World War II: Germany launches a V1 Flying Bomb attack on England. Only four of the eleven bombs strike their targets.

The V-1 flying bomb (German: Vergeltungswaffe 1 "Vengeance Weapon 1") was an early cruise missile and the only production aircraft to use a pulsejet for power.

Its official Reich Aviation Ministry (RLM) designation was Fi 103. It was also known to the Allies as the buzz bomb or doodlebug and in Germany as Kirschkern (cherry stone) or Maikäfer (maybug).The V-1 was the first of the so-called "Vengeance weapons" series (V-weapons or Vergeltungswaffen) deployed for the terror bombing of London. It was developed at Peenemünde Army Research Center in 1939 by the Nazi German Luftwaffe at the beginning of the Second World War, and during initial development was known by the codename "Cherry Stone". Because of its limited range, the thousands of V-1 missiles launched into England were fired from launch facilities along the French (Pas-de-Calais) and Dutch coasts.

The Wehrmacht first launched the V-1s against London on 13 June 1944, one week after (and prompted by) the successful Allied landings in France. At peak, more than one hundred V-1s a day were fired at southeast England, 9,521 in total, decreasing in number as sites were overrun until October 1944, when the last V-1 site in range of Britain was overrun by Allied forces. After this, the Germans directed V-1s at the port of Antwerp and at other targets in Belgium, launching a further 2,448 V-1s. The attacks stopped only a month before the war in Europe ended, when the last launch site in the Low Countries was overrun on 29 March 1945.
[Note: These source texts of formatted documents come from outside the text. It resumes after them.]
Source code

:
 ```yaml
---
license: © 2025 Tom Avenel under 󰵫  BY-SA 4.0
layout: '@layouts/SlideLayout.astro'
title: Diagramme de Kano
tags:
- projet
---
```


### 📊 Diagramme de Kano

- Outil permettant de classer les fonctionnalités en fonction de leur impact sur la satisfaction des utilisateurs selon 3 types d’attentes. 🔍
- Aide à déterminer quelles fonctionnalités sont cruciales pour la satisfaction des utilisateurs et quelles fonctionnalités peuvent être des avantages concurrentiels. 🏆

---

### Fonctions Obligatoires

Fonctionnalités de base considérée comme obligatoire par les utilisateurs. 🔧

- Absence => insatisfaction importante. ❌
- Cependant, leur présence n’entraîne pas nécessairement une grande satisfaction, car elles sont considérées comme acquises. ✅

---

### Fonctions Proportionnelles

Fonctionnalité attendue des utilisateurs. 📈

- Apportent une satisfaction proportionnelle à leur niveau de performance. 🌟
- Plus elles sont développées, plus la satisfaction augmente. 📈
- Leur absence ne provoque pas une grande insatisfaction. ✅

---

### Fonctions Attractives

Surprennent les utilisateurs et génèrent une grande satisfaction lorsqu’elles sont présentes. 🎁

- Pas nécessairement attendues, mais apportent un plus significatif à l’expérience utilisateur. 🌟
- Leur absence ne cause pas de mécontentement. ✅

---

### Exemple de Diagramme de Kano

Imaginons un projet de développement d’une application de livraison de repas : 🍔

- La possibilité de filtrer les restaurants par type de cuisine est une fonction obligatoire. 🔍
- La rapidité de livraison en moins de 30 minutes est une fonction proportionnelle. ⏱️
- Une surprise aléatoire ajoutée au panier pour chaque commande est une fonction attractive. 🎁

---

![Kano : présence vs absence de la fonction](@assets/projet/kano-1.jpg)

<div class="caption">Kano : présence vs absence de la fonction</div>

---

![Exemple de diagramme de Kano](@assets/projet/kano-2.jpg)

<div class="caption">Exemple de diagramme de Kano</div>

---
As part of operations against the V-1, the British operated an arrangement of air defences, including anti-aircraft guns, barrage balloons, and fighter aircraft, to intercept the bombs before they reached their targets, while the launch sites and underground storage depots became targets for Allied attacks including strategic bombing.In 1944, a number of tests of this weapon were conducted in Tornio, Finland. According to multiple soldiers, a small "plane"-like bomb with wings fell off a German plane. Another V-1 was launched which flew over the Finnish soldiers' lines. The second bomb suddenly stopped its engine and fell steeply down, exploding and leaving a crater around 20 to 30 metres wide. The V-1 flying bomb was referred by Finnish soldiers as a "Flying Torpedo" due to its resemblance to one from afar.